The real problem for the LGBT community, as well as for other communities subject to discrimination, such as the disabled, veterans, and pregnant women, is that the conservative extremists have learned from history. Knowing that the Supreme Court decision in Romer v. Evans prohibits singling out the LGBT community with animus, they've decided to roll back all local antidiscrimination ordinances. They decided it was better to offend and intimidate all minorities not already covered by federal law than submit to the growing tide for LGBT equality. This derives from the similar reflexive response to marriage equality when some county clerks simply refuse to provide licenses to all couples rather than have to provide them to gay ones. As a result, this legislation, which is similar to the bill passed in Tennessee in 2011, the first of its kind, now tied up in the courts, is probably constitutional. Unless community plaintiffs can prove that the law was passed deliberately to impact its gay and trans residents rather than those residents being harmed as an indirect result of the legislation, the law will probably stand. That's a very high bar to vault.
The good news is that with the signing of the president's Executive Order 13672 last summer, all federal contractors are required to protect their LGBT employees and not discriminate in hiring. It is not a selling point to prospective businesses, which have their own federal obligations, for a state to crow about their lack of state and local antidiscrimination ordinances; rather, it helps a business know that the state is already in support of such policies, if only to relieve it from having to manage that burden on its own.
What we are seeing is simply the latest episode in the anti-modernity campaigns of the region of the country that has steadfastly refused to accept the Enlightenment and become a full part of a modern United States. While the country as a whole moves forward, we are once again hearing the language of bigotry manifesting as calls for "states' rights" (see Chief Judge Roy Moore of Alabama) and "religious freedom," inspired by the Religious Freedom Restoration Act of 1993 and the recent Hobby Lobby decision allowing corporations to act on their religious beliefs.

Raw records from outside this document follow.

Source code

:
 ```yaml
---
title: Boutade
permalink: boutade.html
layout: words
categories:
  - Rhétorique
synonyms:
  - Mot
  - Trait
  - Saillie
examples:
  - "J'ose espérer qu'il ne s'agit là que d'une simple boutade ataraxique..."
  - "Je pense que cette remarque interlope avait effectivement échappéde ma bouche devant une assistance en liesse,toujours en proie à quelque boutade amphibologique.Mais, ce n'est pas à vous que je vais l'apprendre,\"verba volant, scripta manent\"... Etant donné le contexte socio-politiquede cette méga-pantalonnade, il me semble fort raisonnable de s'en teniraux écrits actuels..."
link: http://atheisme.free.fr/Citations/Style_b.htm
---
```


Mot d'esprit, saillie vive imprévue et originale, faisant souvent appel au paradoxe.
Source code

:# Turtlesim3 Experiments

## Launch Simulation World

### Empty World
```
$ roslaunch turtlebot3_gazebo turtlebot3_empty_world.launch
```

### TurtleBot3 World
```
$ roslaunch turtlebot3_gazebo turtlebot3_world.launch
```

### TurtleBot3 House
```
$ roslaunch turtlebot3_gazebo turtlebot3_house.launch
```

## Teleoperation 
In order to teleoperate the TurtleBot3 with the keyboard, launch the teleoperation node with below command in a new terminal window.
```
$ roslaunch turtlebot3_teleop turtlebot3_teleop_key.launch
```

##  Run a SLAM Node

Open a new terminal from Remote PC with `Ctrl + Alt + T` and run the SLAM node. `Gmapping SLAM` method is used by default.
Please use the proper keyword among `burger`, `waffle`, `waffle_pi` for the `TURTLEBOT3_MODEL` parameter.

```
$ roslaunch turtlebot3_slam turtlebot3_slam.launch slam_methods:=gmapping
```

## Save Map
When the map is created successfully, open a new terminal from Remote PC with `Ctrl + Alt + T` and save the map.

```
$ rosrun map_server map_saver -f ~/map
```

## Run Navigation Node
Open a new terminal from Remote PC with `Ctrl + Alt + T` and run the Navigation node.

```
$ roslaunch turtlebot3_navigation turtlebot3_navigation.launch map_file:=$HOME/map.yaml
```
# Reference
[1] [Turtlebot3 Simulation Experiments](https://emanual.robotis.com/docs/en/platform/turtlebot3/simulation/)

Ultimately a federal Equality Act will negate all these efforts at retrenchment, and in the meantime LGBT residents, particularly the trans population but increasingly the gay one as well, can depend on federal Title VII protections. Still, if the national community leadership is still looking for "What's next?" here is your answer: We've got to convince the governor to veto this bill or pay the consequences, and we need to engage the business community -- Walmart, Acxiom, Whirlpool, Tysons Food -- to make it very clear just how severe those consequences will be. We need President Clinton and presidential candidate Clinton to weigh in to let the state know just how embarrassing their behavior is, and we need HRC President Chad Griffin, who has spoken eloquently about the loneliness of growing up a gay boy in Arkansas, to mobilize his organization's resources.
Please visit Scott Wooledge's new website to see how you can help. And in spirit of Lesley (Goldstein) Gore, the gay Jewish pop icon from the '60s who died yesterday, I say: It's our party, and rather than cry, let's keep fighting.